[Record extracts Boundary: Start]
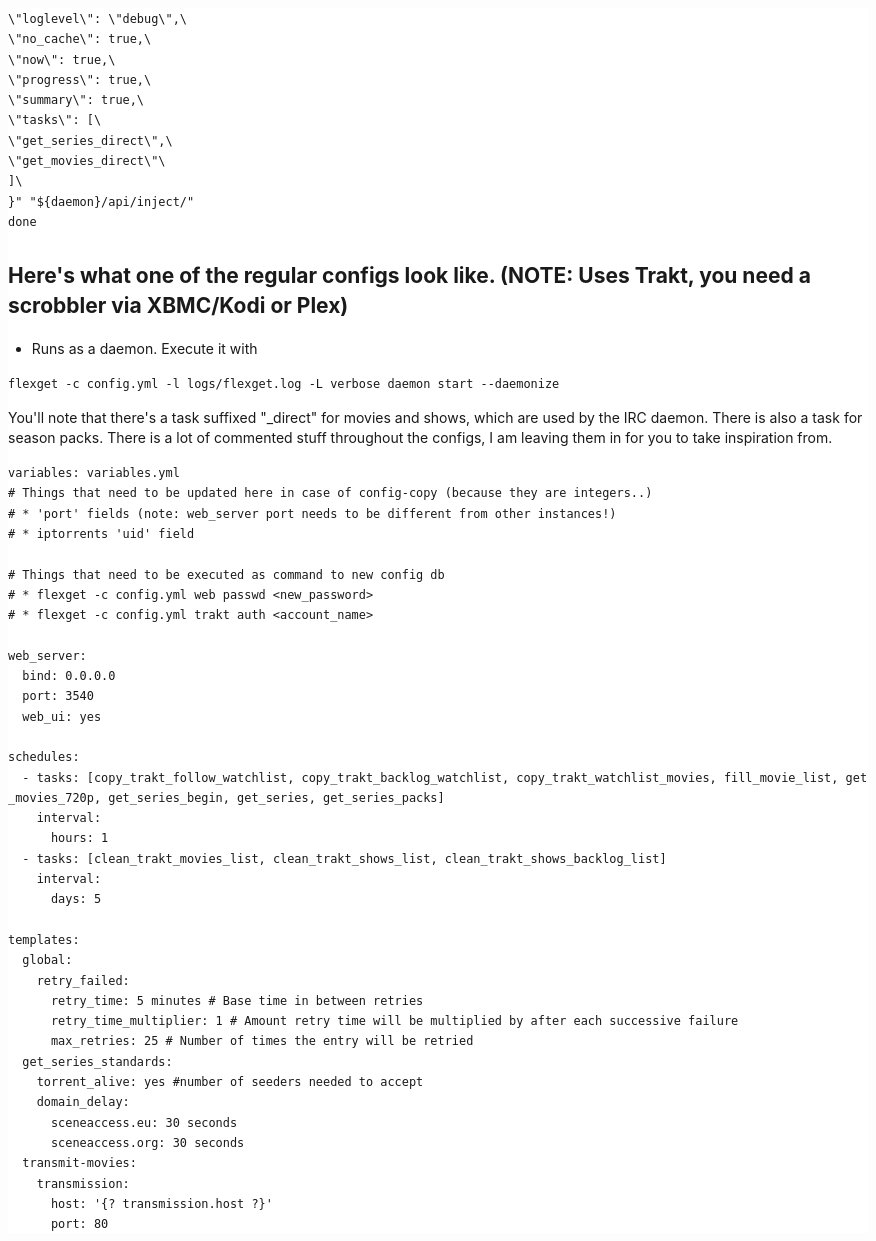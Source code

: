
 ```
\"loglevel\": \"debug\",\
\"no_cache\": true,\
\"now\": true,\
\"progress\": true,\
\"summary\": true,\
\"tasks\": [\
\"get_series_direct\",\
\"get_movies_direct\"\
]\
}" "${daemon}/api/inject/"
done
```

## Here's what one of the regular configs look like. (NOTE: Uses Trakt, you need a scrobbler via XBMC/Kodi or Plex)
- Runs as a daemon. Execute it with 
```
flexget -c config.yml -l logs/flexget.log -L verbose daemon start --daemonize
```

You'll note that there's a task suffixed "_direct" for movies and shows, which are used by the IRC daemon. There is also a task for season packs. There is a lot of commented stuff throughout the configs, I am leaving them in for you to take inspiration from.

```
variables: variables.yml
# Things that need to be updated here in case of config-copy (because they are integers..)
# * 'port' fields (note: web_server port needs to be different from other instances!)
# * iptorrents 'uid' field

# Things that need to be executed as command to new config db
# * flexget -c config.yml web passwd <new_password>
# * flexget -c config.yml trakt auth <account_name>

web_server:
  bind: 0.0.0.0
  port: 3540
  web_ui: yes

schedules:
  - tasks: [copy_trakt_follow_watchlist, copy_trakt_backlog_watchlist, copy_trakt_watchlist_movies, fill_movie_list, get_movies_720p, get_series_begin, get_series, get_series_packs]
    interval:
      hours: 1
  - tasks: [clean_trakt_movies_list, clean_trakt_shows_list, clean_trakt_shows_backlog_list]
    interval:
      days: 5

templates:
  global:
    retry_failed:
      retry_time: 5 minutes # Base time in between retries
      retry_time_multiplier: 1 # Amount retry time will be multiplied by after each successive failure
      max_retries: 25 # Number of times the entry will be retried
  get_series_standards:
    torrent_alive: yes #number of seeders needed to accept
    domain_delay:
      sceneaccess.eu: 30 seconds
      sceneaccess.org: 30 seconds
  transmit-movies:
    transmission:
      host: '{? transmission.host ?}'
      port: 80
```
[Record extracts Boundary: End]
### Try it
Each line above that has "port" adds one to the count; say the final count with no other text.

### Result of this exercise
3